Texte: Siméon Calame Photo: Pexels
De la terre au verre. Vous aimez boire un bon vin, mais vous vous demandez comment il est fait? Pour vous, nous sommes allés le demander aux vignerons vaudois. En plein été, découvrez les multiples activités d’Alain et Marc Emery à Aigle et de Michel Pellet à Praz.
Ça pousse! Ah, l’été et sa météo incontrôlable... Les pluies qui ont ravagé les paysages romands ces dernières semaines ont fait du mal aux vignes et aux grappes de raisin qui commencent à grossir. «Dans ces conditions, la grêle nous fait évidemment encore plus peur. Mais à quoi bon se stresser: nous n’avons aucun contrôle dessus...» Marc Emery, vigneron au domaine familial à Aigle, reste philosophe alors que la météo estivale peut être très méchante pour ses vignes. Particulièrement dans cette dernière ligne droite avant les vendanges! Selon les années, les vignerons peuvent perdre jusqu’à un tiers de leur production. Malgré ce risque, les courageux travailleurs doivent quand même s’occuper des ceps, feuilles et premières grappes. Et en période de grandes chaleurs comme c’est le cas actuellement, «la vigne peut monter de neuf ou dix centimètres par jour, continue Marc Emery.

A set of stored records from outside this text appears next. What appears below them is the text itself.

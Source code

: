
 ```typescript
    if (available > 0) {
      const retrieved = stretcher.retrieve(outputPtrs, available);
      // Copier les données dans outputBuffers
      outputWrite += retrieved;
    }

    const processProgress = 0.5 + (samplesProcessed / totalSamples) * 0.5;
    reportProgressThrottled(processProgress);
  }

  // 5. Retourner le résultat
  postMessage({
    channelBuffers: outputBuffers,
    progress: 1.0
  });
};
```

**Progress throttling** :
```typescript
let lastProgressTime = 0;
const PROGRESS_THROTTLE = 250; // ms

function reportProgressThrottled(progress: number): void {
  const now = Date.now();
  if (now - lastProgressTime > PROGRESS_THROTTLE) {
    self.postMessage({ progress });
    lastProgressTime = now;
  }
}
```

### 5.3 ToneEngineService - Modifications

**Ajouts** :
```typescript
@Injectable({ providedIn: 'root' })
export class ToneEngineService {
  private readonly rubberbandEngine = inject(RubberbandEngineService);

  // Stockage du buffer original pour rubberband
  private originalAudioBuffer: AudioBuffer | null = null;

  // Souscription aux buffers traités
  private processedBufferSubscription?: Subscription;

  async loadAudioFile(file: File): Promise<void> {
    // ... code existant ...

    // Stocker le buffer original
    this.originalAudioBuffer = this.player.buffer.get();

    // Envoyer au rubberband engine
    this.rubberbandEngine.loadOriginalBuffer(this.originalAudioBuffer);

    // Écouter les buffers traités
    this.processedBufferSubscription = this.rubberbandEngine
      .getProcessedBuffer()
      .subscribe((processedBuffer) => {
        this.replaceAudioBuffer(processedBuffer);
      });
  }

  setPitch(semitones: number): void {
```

Cela veut dire qu’il faut régulièrement rebioler (effeuiller): enlever le rebiot, la repousse. Car elle prend trop d’énergie au reste de la plante, et les feuilles en trop vont capter beaucoup d’humidité, ce qui peut vite amener des maladies.»

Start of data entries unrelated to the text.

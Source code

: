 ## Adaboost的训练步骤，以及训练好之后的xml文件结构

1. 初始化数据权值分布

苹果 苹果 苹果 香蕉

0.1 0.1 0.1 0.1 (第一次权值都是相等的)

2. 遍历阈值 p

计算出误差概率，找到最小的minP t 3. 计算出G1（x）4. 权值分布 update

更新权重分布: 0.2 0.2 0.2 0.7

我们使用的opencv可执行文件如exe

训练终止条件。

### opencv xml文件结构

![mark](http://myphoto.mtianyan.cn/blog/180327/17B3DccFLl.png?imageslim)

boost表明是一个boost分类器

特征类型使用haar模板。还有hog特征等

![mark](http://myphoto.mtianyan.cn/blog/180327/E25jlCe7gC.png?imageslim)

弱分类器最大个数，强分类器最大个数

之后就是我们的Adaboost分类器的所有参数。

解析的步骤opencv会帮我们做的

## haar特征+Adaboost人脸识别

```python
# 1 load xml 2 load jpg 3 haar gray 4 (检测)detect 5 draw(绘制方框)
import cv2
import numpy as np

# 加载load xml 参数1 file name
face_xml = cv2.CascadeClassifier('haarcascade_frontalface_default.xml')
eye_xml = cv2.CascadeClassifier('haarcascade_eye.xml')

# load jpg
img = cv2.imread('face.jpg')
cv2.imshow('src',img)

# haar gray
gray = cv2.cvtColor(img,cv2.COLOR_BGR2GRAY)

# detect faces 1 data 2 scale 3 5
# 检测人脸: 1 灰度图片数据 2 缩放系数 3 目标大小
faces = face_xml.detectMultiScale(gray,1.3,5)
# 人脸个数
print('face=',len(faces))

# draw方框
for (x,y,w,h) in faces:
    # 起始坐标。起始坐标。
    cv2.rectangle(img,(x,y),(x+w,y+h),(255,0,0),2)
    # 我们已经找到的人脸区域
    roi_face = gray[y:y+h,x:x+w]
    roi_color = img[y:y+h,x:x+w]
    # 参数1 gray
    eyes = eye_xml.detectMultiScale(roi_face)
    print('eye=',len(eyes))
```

Petites feuilles, grosses conséquences. Les maladies, c’est (notamment) l’affaire de la mouche suzukii. Celle qui fait trembler tous les vignerons a quand même un point faible: les courants d’air. Couper une partie des feuilles permet donc aussi de lutter directement contre cette plaie estivale. Mais toute intervention a son revers: effeuiller a des conséquences indirectes sur le vin, car les tannins des raisins rouges s’intensifient avec le soleil. Pour le raisin blanc par contre, trop effeuiller pourrait diminuer le côté fruité aux vins... À la Cave aux Hirondelles à Praz, dans le Vully, l’effeuillage prend un mois entier à deux personnes. Autant dire que Michel Pellet, vigneron et propriétaire, ne doit pas traîner s’il veut pouvoir s’occuper de tout le reste aussi. Par exemple l’herbe, qui fait de l’ombre aux grappes et amène de l’humidité. «Il y a deux options: la faucher ou la coucher, explique Michel Pellet, qui s’est lancé en biodynamie cet hiver. J’ai choisi la seconde, car à long terme, c’est celle qui amène le plus de biodiversité à mes vignes, l’herbe revenant d’une certaine manière au sol.»

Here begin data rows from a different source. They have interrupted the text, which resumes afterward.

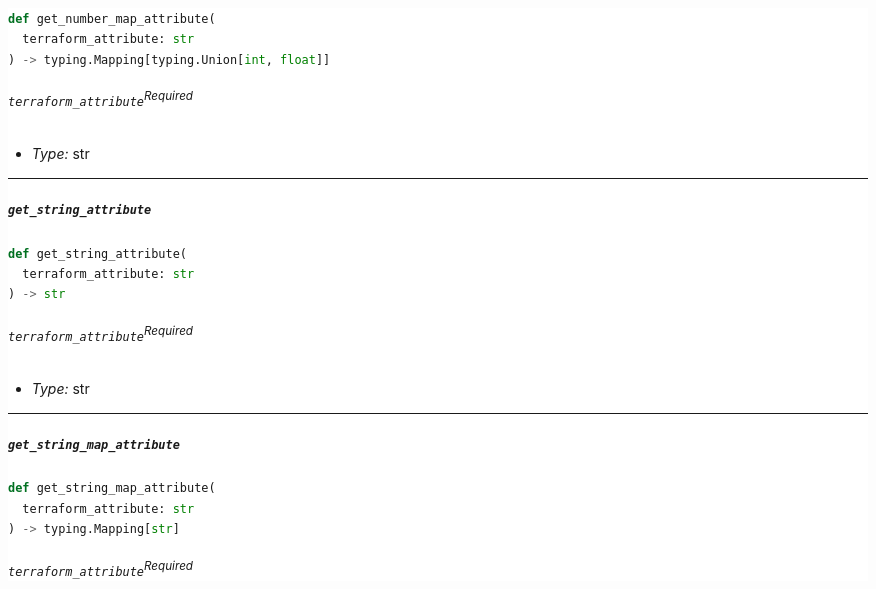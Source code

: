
 ```python
def get_number_map_attribute(
  terraform_attribute: str
) -> typing.Mapping[typing.Union[int, float]]
```

###### `terraform_attribute`<sup>Required</sup> <a name="terraform_attribute" id="rhizo-co-terraform-provider-oci.databaseManagementExternalDbSystemStackMonitoringsManagement.DatabaseManagementExternalDbSystemStackMonitoringsManagement.getNumberMapAttribute.parameter.terraformAttribute"></a>

- *Type:* str

---

##### `get_string_attribute` <a name="get_string_attribute" id="rhizo-co-terraform-provider-oci.databaseManagementExternalDbSystemStackMonitoringsManagement.DatabaseManagementExternalDbSystemStackMonitoringsManagement.getStringAttribute"></a>

```python
def get_string_attribute(
  terraform_attribute: str
) -> str
```

###### `terraform_attribute`<sup>Required</sup> <a name="terraform_attribute" id="rhizo-co-terraform-provider-oci.databaseManagementExternalDbSystemStackMonitoringsManagement.DatabaseManagementExternalDbSystemStackMonitoringsManagement.getStringAttribute.parameter.terraformAttribute"></a>

- *Type:* str

---

##### `get_string_map_attribute` <a name="get_string_map_attribute" id="rhizo-co-terraform-provider-oci.databaseManagementExternalDbSystemStackMonitoringsManagement.DatabaseManagementExternalDbSystemStackMonitoringsManagement.getStringMapAttribute"></a>

```python
def get_string_map_attribute(
  terraform_attribute: str
) -> typing.Mapping[str]
```

###### `terraform_attribute`<sup>Required</sup> <a name="terraform_attribute" id="rhizo-co-terraform-provider-oci.databaseManagementExternalDbSystemStackMonitoringsManagement.DatabaseManagementExternalDbSystemStackMonitoringsManagement.getStringMapAttribute.parameter.terraformAttribute"></a>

Vendanges vertes. Vous pensiez que c’était tout? Eh non! Les malheurs naturels ne sont pas les seuls à diminuer la production: «Nous avons des quotas stricts précisant les quantités maximales de raisin que nous pouvons produire, explique Michel Pellet. Cela signifie qu’environ deux mois avant les vendanges, nous devons couper une certaine quantité de grappes en mûrissement.» On appelle ça les «vendanges vertes», une étape qui permet aussi de donner plus d’énergie, et donc de sucre, aux grappes restantes, et ainsi augmenter leur qualité.
Le show du glacier. La vigne est une chose, mais en été, l’œnotourisme fait partie intégrante de la vie des vignerons. Balades dans les vignes, dégustations à la cave ou simple boutique, chacun y va à sa manière. «Il y a quelques années, nous avons lancé une offre inédite en hélicoptère, raconte Marc Emery. Les clients font une boucle survolant Les Diablerets, les Alpes vaudoises et le vignoble aiglon, en s’arrêtant un moment sur le glacier de Tsanfleuron. Une bonne bouteille et des produits du terroir font parfaitement l’affaire pour une pause gourmande!» C’est notamment cet «Ap[air]o» (son nom) qui a permis aux Emery de décrocher, en 2018, le prix suisse de l’œnotourisme et le Best of Wine Tourism, catégorie «innovation». Comme quoi être vigneron ne se résume pas à cueillir du raisin et couper des feuilles!